• Task item
Your answer must be the lines of the entries below, exactly as written, from the first line through the line containing "2. Itinerary Planning".

• Source data
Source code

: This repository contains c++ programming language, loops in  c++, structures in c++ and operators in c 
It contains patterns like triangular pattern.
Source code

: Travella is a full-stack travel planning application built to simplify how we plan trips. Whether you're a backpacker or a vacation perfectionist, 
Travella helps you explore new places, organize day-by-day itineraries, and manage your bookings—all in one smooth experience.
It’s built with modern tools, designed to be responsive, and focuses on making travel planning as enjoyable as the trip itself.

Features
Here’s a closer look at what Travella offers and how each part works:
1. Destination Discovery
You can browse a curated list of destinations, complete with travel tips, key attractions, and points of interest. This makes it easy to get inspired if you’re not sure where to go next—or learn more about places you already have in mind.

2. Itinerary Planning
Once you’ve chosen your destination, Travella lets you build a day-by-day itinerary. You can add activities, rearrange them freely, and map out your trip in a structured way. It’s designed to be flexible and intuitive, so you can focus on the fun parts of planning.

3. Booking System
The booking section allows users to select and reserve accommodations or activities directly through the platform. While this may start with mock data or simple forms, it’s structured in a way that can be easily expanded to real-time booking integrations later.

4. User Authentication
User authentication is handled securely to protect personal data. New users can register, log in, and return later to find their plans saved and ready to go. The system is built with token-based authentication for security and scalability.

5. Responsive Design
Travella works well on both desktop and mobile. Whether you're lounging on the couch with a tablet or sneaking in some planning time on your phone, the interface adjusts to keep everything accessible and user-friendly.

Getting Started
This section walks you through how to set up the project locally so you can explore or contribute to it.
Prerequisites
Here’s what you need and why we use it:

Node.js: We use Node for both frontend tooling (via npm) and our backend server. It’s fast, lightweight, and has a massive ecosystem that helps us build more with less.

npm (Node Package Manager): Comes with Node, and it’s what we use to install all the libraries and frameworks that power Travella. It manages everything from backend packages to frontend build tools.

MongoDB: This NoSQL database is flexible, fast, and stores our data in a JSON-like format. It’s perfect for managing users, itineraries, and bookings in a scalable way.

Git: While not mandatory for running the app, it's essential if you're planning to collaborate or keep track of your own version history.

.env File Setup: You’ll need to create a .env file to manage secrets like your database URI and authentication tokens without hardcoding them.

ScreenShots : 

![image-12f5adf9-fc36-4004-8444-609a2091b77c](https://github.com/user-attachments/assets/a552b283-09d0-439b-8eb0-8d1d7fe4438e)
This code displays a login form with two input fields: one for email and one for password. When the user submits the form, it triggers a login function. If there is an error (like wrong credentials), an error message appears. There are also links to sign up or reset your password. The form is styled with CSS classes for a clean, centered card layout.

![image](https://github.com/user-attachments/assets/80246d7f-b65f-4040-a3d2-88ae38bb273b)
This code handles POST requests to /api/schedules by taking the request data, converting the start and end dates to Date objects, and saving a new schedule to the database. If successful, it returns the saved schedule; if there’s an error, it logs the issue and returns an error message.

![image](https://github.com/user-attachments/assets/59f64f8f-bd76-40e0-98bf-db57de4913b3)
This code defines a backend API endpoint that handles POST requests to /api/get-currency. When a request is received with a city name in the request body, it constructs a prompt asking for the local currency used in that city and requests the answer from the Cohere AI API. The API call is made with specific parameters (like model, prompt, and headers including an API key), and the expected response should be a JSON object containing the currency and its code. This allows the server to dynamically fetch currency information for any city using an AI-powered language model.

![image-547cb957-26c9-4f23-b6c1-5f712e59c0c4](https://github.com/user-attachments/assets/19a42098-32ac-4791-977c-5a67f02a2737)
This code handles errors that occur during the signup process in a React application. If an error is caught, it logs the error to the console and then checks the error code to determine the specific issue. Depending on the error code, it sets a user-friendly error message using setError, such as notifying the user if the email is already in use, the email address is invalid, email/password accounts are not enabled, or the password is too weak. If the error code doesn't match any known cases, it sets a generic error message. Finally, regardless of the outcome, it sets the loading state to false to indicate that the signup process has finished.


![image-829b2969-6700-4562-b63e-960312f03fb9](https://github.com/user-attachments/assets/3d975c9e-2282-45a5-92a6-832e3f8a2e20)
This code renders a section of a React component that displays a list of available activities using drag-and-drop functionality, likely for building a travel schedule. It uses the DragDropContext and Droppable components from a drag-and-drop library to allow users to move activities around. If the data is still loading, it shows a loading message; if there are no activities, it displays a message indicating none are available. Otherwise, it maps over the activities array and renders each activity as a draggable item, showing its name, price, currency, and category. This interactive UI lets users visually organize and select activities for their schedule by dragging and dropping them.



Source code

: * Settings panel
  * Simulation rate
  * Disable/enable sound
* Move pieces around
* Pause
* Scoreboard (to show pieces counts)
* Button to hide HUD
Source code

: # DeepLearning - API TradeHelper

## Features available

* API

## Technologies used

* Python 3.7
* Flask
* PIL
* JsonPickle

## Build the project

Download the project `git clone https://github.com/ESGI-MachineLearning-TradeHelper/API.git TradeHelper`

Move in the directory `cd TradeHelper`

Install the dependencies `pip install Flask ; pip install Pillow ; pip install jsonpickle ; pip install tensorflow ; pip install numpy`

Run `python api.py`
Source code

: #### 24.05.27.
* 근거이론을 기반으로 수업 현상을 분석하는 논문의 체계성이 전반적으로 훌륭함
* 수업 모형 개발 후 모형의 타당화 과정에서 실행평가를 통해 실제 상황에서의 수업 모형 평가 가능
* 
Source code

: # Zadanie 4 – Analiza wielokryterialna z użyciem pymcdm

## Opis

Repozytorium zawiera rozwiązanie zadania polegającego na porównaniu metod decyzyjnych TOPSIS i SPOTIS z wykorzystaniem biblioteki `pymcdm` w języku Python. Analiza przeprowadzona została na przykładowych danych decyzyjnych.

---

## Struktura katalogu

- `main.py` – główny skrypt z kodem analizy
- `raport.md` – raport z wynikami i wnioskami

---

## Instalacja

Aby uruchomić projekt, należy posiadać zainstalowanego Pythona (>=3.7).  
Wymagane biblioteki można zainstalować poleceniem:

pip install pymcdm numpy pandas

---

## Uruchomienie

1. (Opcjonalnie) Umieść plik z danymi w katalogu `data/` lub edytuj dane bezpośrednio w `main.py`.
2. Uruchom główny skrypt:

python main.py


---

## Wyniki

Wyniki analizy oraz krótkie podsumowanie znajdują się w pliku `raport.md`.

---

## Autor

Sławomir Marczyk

• Your response
Source code

: This repository contains c++ programming language, loops in  c++, structures in c++ and operators in c 
It contains patterns like triangular pattern.
Source code

: Travella is a full-stack travel planning application built to simplify how we plan trips. Whether you're a backpacker or a vacation perfectionist, 
Travella helps you explore new places, organize day-by-day itineraries, and manage your bookings—all in one smooth experience.
It’s built with modern tools, designed to be responsive, and focuses on making travel planning as enjoyable as the trip itself.

Features
Here’s a closer look at what Travella offers and how each part works:
1. Destination Discovery
You can browse a curated list of destinations, complete with travel tips, key attractions, and points of interest. This makes it easy to get inspired if you’re not sure where to go next—or learn more about places you already have in mind.

2. Itinerary Planning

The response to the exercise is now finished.